The respective transmission ratios of the two speed-reduction devices 22, 26 and 36 are substantially different; in particular, the reduction ratio of the device 22, 26 will be low (for example 5 : 1) and that of the device 36 will be high (for example 100 : 1) .

The male-and-female screw mechanism 14 may be of any known type; because of the large forces involved, it is preferable to use a mechanism with a female screw 27 of the (known) type which has satellite screws and can withstand very large loads whilst maintaining optimal performance.

An auxiliary braking device is associated with the screw 16 and, in the embodiment shown in Figure 2, is constituted by a disc brake comprising a disc 42 fixed to the gear 22 and a hydraulically-operable caliper 44 carried by the first body 2 (see in particular Figure 4) .

As will be explained further below, the actuator according to the present invention can perform a working stroke characterised by high thrust and a low speed of translation, driven by the second electric motor 38, and an approach stroke with a high speed of translation and low thrust, driven by the first electric motor 24. In order to achieve very precise positioning during the working stroke, the second electric motor 38 is controlled numerically by a conventional electronic control unit (not shown) . The first electric motor 24 may also be controlled numerically in order to control the speed and position of the tool during the approach stroke.

The numerical control units which control the two motors 24, 38 use a single transducer which detects the relative displacement of the bodies 2 and 4. The transducer may be constituted by a visible scale 25 fixed to the body 2 and an optical reader 29 carried by the body 4 (Figure 3) .

In order to effect the working stroke, the male screw

16 is made fast with the first body 2 by the application of the disc brake 42, 44 and the female screw 28 is rotated by the second electric motor 38.

The working stroke is actually characterised by very high thrust, even of tens of tonnes, with a corresponding reaction torque which is not negligible.

The brake 42, 44 must be able to counteract this torque and prevent the male screw from rotating.

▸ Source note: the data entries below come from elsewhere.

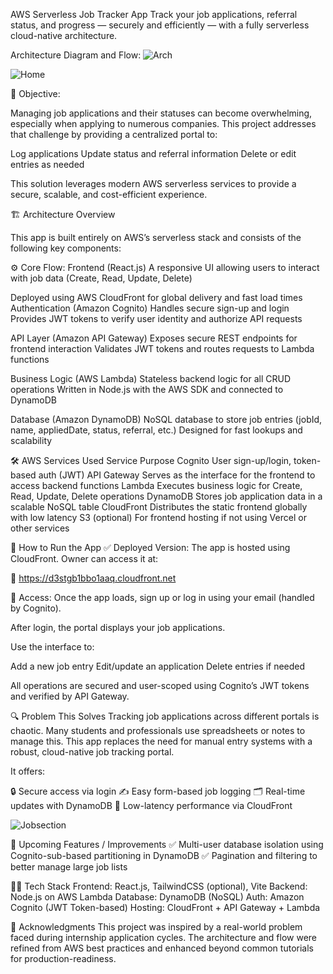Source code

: AWS Serverless Job Tracker App
Track your job applications, referral status, and progress — securely and efficiently — with a fully serverless cloud-native architecture.

Architecture Diagram and Flow: 
![Arch ](https://github.com/user-attachments/assets/ca574540-eb28-4cb9-a0db-88c3b7bd4cff)

![Home](https://github.com/user-attachments/assets/cfbc1112-f6de-41eb-8f6d-79b4feb512ef)

🎯 Objective:

Managing job applications and their statuses can become overwhelming, especially when applying to numerous companies. This project addresses that challenge by providing a centralized portal to:

Log applications
Update status and referral information
Delete or edit entries as needed

This solution leverages modern AWS serverless services to provide a secure, scalable, and cost-efficient experience.

🏗️ Architecture Overview

This app is built entirely on AWS’s serverless stack and consists of the following key components:

⚙️ Core Flow:
Frontend (React.js)
A responsive UI allowing users to interact with job data (Create, Read, Update, Delete)

Deployed using AWS CloudFront for global delivery and fast load times
Authentication (Amazon Cognito)
Handles secure sign-up and login
Provides JWT tokens to verify user identity and authorize API requests

API Layer (Amazon API Gateway)
Exposes secure REST endpoints for frontend interaction
Validates JWT tokens and routes requests to Lambda functions

Business Logic (AWS Lambda)
Stateless backend logic for all CRUD operations
Written in Node.js with the AWS SDK and connected to DynamoDB

Database (Amazon DynamoDB)
NoSQL database to store job entries (jobId, name, appliedDate, status, referral, etc.)
Designed for fast lookups and scalability

🛠️ AWS Services Used
Service	Purpose
Cognito	User sign-up/login, token-based auth (JWT)
API Gateway	Serves as the interface for the frontend to access backend functions
Lambda	Executes business logic for Create, Read, Update, Delete operations
DynamoDB	Stores job application data in a scalable NoSQL table
CloudFront	Distributes the static frontend globally with low latency
S3 (optional)	For frontend hosting if not using Vercel or other services

🚀 How to Run the App
✅ Deployed Version:
The app is hosted using CloudFront. Owner can access it at:

🔗 https://d3stgb1bbo1aaq.cloudfront.net

👤 Access:
Once the app loads, sign up or log in using your email (handled by Cognito).

After login, the portal displays your job applications.

Use the interface to:

Add a new job entry
Edit/update an application
Delete entries if needed

All operations are secured and user-scoped using Cognito’s JWT tokens and verified by API Gateway.

🔍 Problem This Solves
Tracking job applications across different portals is chaotic.
Many students and professionals use spreadsheets or notes to manage this. This app replaces the need for manual entry systems with a robust, cloud-native job tracking portal.

It offers:

🔒 Secure access via login
✍️ Easy form-based job logging
🗂️ Real-time updates with DynamoDB
💨 Low-latency performance via CloudFront

![Jobsection](https://github.com/user-attachments/assets/4c97cfab-4e9e-4836-b502-d9b74ff62928)


🔮 Upcoming Features / Improvements
✅ Multi-user database isolation using Cognito-sub-based partitioning in DynamoDB
✅ Pagination and filtering to better manage large job lists




🧑‍💻 Tech Stack
Frontend: React.js, TailwindCSS (optional), Vite
Backend: Node.js on AWS Lambda
Database: DynamoDB (NoSQL)
Auth: Amazon Cognito (JWT Token-based)
Hosting: CloudFront + API Gateway + Lambda

🙌 Acknowledgments
This project was inspired by a real-world problem faced during internship application cycles. The architecture and flow were refined from AWS best practices and enhanced beyond common tutorials for production-readiness.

The ratio of the reduction brought about by the toothed belt 40, the speed-reduction device 36 and the pitch of the screw 16 is such that the first body 2 moves along the working line A at a low speed but with a high thrust, even with the use of a motor 38 of quite low power.

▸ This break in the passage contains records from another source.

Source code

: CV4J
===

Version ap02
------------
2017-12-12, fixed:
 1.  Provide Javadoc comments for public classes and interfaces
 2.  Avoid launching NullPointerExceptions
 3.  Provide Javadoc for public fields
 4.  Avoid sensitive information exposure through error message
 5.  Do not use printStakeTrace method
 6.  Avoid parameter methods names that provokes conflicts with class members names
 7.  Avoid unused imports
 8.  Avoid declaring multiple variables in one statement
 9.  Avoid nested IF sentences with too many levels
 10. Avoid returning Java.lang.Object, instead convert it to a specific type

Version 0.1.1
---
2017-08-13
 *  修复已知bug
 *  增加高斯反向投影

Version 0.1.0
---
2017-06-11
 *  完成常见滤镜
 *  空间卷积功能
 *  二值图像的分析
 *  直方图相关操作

In order to effect the approach stroke, the disc brake 42, 44 is released and the screw 16 is rotated by means of the first electric motor 24. The friction in the speed-reduction device 36 is sufficient to have a restraining effect which prevents the female screw 27 from rotating relative to the second body 4 since, in this case, the thrust is low. Alternatively, this restraining effect may be achieved by the second electric motor 38 which is kept in a stopped condition by its associated control unit. The reduction ratio between the first electric motor 24 and the screw 16 is quite low, and the first body 2 therefore moves at a high speed of translation but with a thrust which can overcome only the small reactions which the tool encounters during its unloaded movements.

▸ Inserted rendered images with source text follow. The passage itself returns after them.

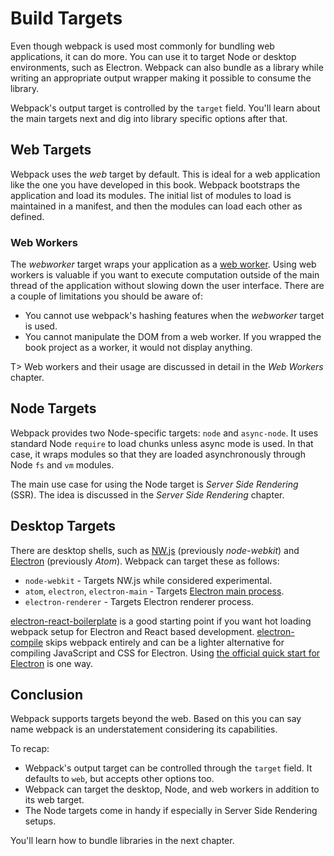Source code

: # Build Targets

Even though webpack is used most commonly for bundling web applications, it can do more. You can use it to target Node or desktop environments, such as Electron. Webpack can also bundle as a library while writing an appropriate output wrapper making it possible to consume the library.

Webpack's output target is controlled by the `target` field. You'll learn about the main targets next and dig into library specific options after that.

## Web Targets

Webpack uses the *web* target by default. This is ideal for a web application like the one you have developed in this book. Webpack bootstraps the application and load its modules. The initial list of modules to load is maintained in a manifest, and then the modules can load each other as defined.

### Web Workers

The *webworker* target wraps your application as a [web worker](https://developer.mozilla.org/en-US/docs/Web/API/Web_Workers_API). Using web workers is valuable if you want to execute computation outside of the main thread of the application without slowing down the user interface. There are a couple of limitations you should be aware of:

* You cannot use webpack's hashing features when the *webworker* target is used.
* You cannot manipulate the DOM from a web worker. If you wrapped the book project as a worker, it would not display anything.

T> Web workers and their usage are discussed in detail in the *Web Workers* chapter.

## Node Targets

Webpack provides two Node-specific targets: `node` and `async-node`. It uses standard Node `require` to load chunks unless async mode is used. In that case, it wraps modules so that they are loaded asynchronously through Node `fs` and `vm` modules.

The main use case for using the Node target is *Server Side Rendering* (SSR). The idea is discussed in the *Server Side Rendering* chapter.

## Desktop Targets

There are desktop shells, such as [NW.js](https://nwjs.io/) (previously *node-webkit*) and [Electron](http://electron.atom.io/) (previously *Atom*). Webpack can target these as follows:

* `node-webkit` - Targets NW.js while considered experimental.
* `atom`, `electron`, `electron-main` - Targets [Electron main process](https://github.com/electron/electron/blob/master/docs/tutorial/quick-start.md).
* `electron-renderer` - Targets Electron renderer process.

[electron-react-boilerplate](https://github.com/chentsulin/electron-react-boilerplate) is a good starting point if you want hot loading webpack setup for Electron and React based development. [electron-compile](https://github.com/electron/electron-compile) skips webpack entirely and can be a lighter alternative for compiling JavaScript and CSS for Electron. Using [the official quick start for Electron](https://github.com/electron/electron-quick-start) is one way.

## Conclusion

Webpack supports targets beyond the web. Based on this you can say name webpack is an understatement considering its capabilities.

To recap:

* Webpack's output target can be controlled through the `target` field. It defaults to `web`, but accepts other options too.
* Webpack can target the desktop, Node, and web workers in addition to its web target.
* The Node targets come in handy if especially in Server Side Rendering setups.

You'll learn how to bundle libraries in the next chapter.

With reference to Figures 5 and 6, a bending press with a linear actuator according to the present invention is indicated 50.

The press 50 includes, in known manner, a support structure 52 carrying an upper, fixed table 54 to which a punch 56 is fixed.

The support structure 52 carries a pair of fixed guide tables 58 between which a movable table 60 carrying a die 62 is slidable.

The movable table is fixed to the first body 2 of the actuator 1 whilst the second body 4 is supported in a hole 64 in the guide table 58.